### Your instructions
Determine which lines of the records include the word "Cstraight", and copy them.

[Data records]
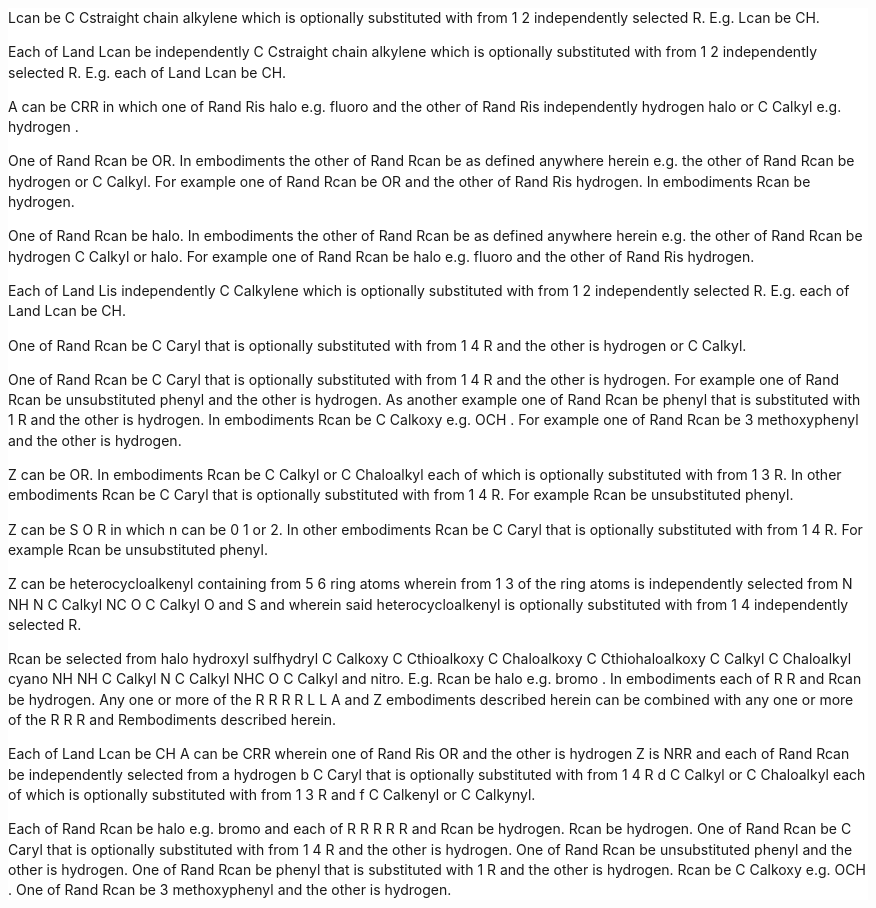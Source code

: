 Lcan be C Cstraight chain alkylene which is optionally substituted with from 1 2 independently selected R. E.g. Lcan be CH.

Each of Land Lcan be independently C Cstraight chain alkylene which is optionally substituted with from 1 2 independently selected R. E.g. each of Land Lcan be CH.

A can be CRR in which one of Rand Ris halo e.g. fluoro and the other of Rand Ris independently hydrogen halo or C Calkyl e.g. hydrogen .

One of Rand Rcan be OR. In embodiments the other of Rand Rcan be as defined anywhere herein e.g. the other of Rand Rcan be hydrogen or C Calkyl. For example one of Rand Rcan be OR and the other of Rand Ris hydrogen. In embodiments Rcan be hydrogen.

One of Rand Rcan be halo. In embodiments the other of Rand Rcan be as defined anywhere herein e.g. the other of Rand Rcan be hydrogen C Calkyl or halo. For example one of Rand Rcan be halo e.g. fluoro and the other of Rand Ris hydrogen.

Each of Land Lis independently C Calkylene which is optionally substituted with from 1 2 independently selected R. E.g. each of Land Lcan be CH.

One of Rand Rcan be C Caryl that is optionally substituted with from 1 4 R and the other is hydrogen or C Calkyl.

One of Rand Rcan be C Caryl that is optionally substituted with from 1 4 R and the other is hydrogen. For example one of Rand Rcan be unsubstituted phenyl and the other is hydrogen. As another example one of Rand Rcan be phenyl that is substituted with 1 R and the other is hydrogen. In embodiments Rcan be C Calkoxy e.g. OCH . For example one of Rand Rcan be 3 methoxyphenyl and the other is hydrogen.

Z can be OR. In embodiments Rcan be C Calkyl or C Chaloalkyl each of which is optionally substituted with from 1 3 R. In other embodiments Rcan be C Caryl that is optionally substituted with from 1 4 R. For example Rcan be unsubstituted phenyl.

Z can be S O R in which n can be 0 1 or 2. In other embodiments Rcan be C Caryl that is optionally substituted with from 1 4 R. For example Rcan be unsubstituted phenyl.

Z can be heterocycloalkenyl containing from 5 6 ring atoms wherein from 1 3 of the ring atoms is independently selected from N NH N C Calkyl NC O C Calkyl O and S and wherein said heterocycloalkenyl is optionally substituted with from 1 4 independently selected R.

Rcan be selected from halo hydroxyl sulfhydryl C Calkoxy C Cthioalkoxy C Chaloalkoxy C Cthiohaloalkoxy C Calkyl C Chaloalkyl cyano NH NH C Calkyl N C Calkyl NHC O C Calkyl and nitro. E.g. Rcan be halo e.g. bromo . In embodiments each of R R and Rcan be hydrogen. Any one or more of the R R R R L L A and Z embodiments described herein can be combined with any one or more of the R R R and Rembodiments described herein.

Each of Land Lcan be CH A can be CRR wherein one of Rand Ris OR and the other is hydrogen Z is NRR and each of Rand Rcan be independently selected from a hydrogen b C Caryl that is optionally substituted with from 1 4 R d C Calkyl or C Chaloalkyl each of which is optionally substituted with from 1 3 R and f C Calkenyl or C Calkynyl.

Each of Rand Rcan be halo e.g. bromo and each of R R R R R and Rcan be hydrogen. Rcan be hydrogen. One of Rand Rcan be C Caryl that is optionally substituted with from 1 4 R and the other is hydrogen. One of Rand Rcan be unsubstituted phenyl and the other is hydrogen. One of Rand Rcan be phenyl that is substituted with 1 R and the other is hydrogen. Rcan be C Calkoxy e.g. OCH . One of Rand Rcan be 3 methoxyphenyl and the other is hydrogen.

### Result for this exercise
: Lcan be C Cstraight chain alkylene which is optionally substituted with from 1 2 independently selected R. E.g. Lcan be CH.
Each of Land Lcan be independently C Cstraight chain alkylene which is optionally substituted with from 1 2 independently selected R. E.g. each of Land Lcan be CH.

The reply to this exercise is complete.